Don’t be scared of what you’re about to see.
I have no idea what’s happening inside Santiago Loza‘s Breve historia del planeta verde [Brief Story from the Green Planet]. This quest on behalf of three outcast best friends since childhood to deliver an ailing alien to the place where one’s grandmother found it is disorienting and obtuse, but above all else beautiful. There are parallels running through every scene whether the sense of “other,” the desire to feel included and at-home, or the notion of embracing one’s origins no matter how hurtful the memories might prove. And somehow nobody seems shocked to find a little blue comatose creature sleeping within an ice cube-filled suitcase.
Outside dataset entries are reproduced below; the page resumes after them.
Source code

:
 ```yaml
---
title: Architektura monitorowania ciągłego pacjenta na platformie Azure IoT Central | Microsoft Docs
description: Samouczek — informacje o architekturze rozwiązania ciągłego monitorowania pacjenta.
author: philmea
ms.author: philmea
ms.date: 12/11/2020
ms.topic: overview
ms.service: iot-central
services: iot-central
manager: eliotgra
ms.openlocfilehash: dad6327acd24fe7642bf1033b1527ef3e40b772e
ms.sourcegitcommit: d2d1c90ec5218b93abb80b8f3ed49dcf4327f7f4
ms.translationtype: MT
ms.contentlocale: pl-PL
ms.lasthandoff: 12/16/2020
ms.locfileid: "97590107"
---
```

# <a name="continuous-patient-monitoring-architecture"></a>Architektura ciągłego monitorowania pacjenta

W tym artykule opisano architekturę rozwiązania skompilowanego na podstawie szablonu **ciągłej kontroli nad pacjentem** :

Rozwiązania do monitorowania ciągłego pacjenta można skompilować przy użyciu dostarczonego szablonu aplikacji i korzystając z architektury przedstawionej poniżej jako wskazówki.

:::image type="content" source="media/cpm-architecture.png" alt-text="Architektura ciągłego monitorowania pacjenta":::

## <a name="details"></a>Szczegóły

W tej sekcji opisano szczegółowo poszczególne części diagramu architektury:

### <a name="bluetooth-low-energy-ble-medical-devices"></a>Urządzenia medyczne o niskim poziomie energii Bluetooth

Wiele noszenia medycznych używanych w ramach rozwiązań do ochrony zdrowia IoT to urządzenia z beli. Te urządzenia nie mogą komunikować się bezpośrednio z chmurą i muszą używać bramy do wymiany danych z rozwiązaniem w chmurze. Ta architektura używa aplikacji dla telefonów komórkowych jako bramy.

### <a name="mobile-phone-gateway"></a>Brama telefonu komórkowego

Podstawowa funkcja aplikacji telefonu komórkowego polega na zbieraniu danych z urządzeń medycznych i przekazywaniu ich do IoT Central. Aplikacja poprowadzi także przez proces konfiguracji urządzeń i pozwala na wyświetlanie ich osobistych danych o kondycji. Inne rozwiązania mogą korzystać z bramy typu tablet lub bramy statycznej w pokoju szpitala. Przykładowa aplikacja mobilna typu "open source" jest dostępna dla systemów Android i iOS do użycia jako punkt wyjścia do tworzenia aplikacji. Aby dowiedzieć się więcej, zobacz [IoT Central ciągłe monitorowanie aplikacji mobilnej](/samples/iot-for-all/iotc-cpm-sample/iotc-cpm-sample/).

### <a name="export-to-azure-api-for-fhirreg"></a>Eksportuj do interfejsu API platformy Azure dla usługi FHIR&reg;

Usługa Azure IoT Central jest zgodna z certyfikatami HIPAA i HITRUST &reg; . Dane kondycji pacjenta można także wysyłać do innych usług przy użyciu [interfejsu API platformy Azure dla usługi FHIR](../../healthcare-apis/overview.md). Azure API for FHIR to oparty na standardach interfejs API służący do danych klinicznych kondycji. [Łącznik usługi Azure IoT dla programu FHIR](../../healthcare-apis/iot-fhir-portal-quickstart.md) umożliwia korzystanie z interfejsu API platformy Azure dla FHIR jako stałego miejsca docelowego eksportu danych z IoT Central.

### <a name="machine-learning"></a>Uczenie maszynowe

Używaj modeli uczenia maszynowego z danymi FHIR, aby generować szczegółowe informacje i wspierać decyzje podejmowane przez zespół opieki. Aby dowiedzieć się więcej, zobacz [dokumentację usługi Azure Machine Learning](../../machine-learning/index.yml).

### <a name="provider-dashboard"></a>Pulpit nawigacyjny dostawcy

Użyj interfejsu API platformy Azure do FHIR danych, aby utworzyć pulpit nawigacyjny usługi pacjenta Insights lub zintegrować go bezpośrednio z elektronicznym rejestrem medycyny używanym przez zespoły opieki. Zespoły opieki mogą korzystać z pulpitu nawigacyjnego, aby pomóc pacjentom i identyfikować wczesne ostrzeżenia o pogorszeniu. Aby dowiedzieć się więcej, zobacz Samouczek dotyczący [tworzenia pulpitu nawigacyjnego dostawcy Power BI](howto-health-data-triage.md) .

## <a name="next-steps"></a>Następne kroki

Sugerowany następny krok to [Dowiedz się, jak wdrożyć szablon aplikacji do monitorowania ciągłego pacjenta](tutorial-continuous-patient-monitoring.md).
It’s almost as though its presence provides them comfort instead, opening their minds to accept their faults, own their eccentricities, and find contrition.
This is an awakening, sojourn through the past, and living funeral all-in-one with the recently dumped Daniela (Paula Grinszpan) searching for meaning within an isolating world, her dance-crazed gay friend Pedro (Luis Sodá) freely expressing himself without the fear of bigoted recourse, and their trans disco sensation Tania (Romina Escobar) mourning the death of the woman who raised her in an open-minded and loving home that allowed her to find her true self. They will quite literally go to the ends of the earth and back for one another and I’m not so sure they don’t do exactly that while following a handwritten map to their extra-terrestrial ward’s point of contact. How else could they confront former oppressors, present protectors, and newly manifested pain upon a single path?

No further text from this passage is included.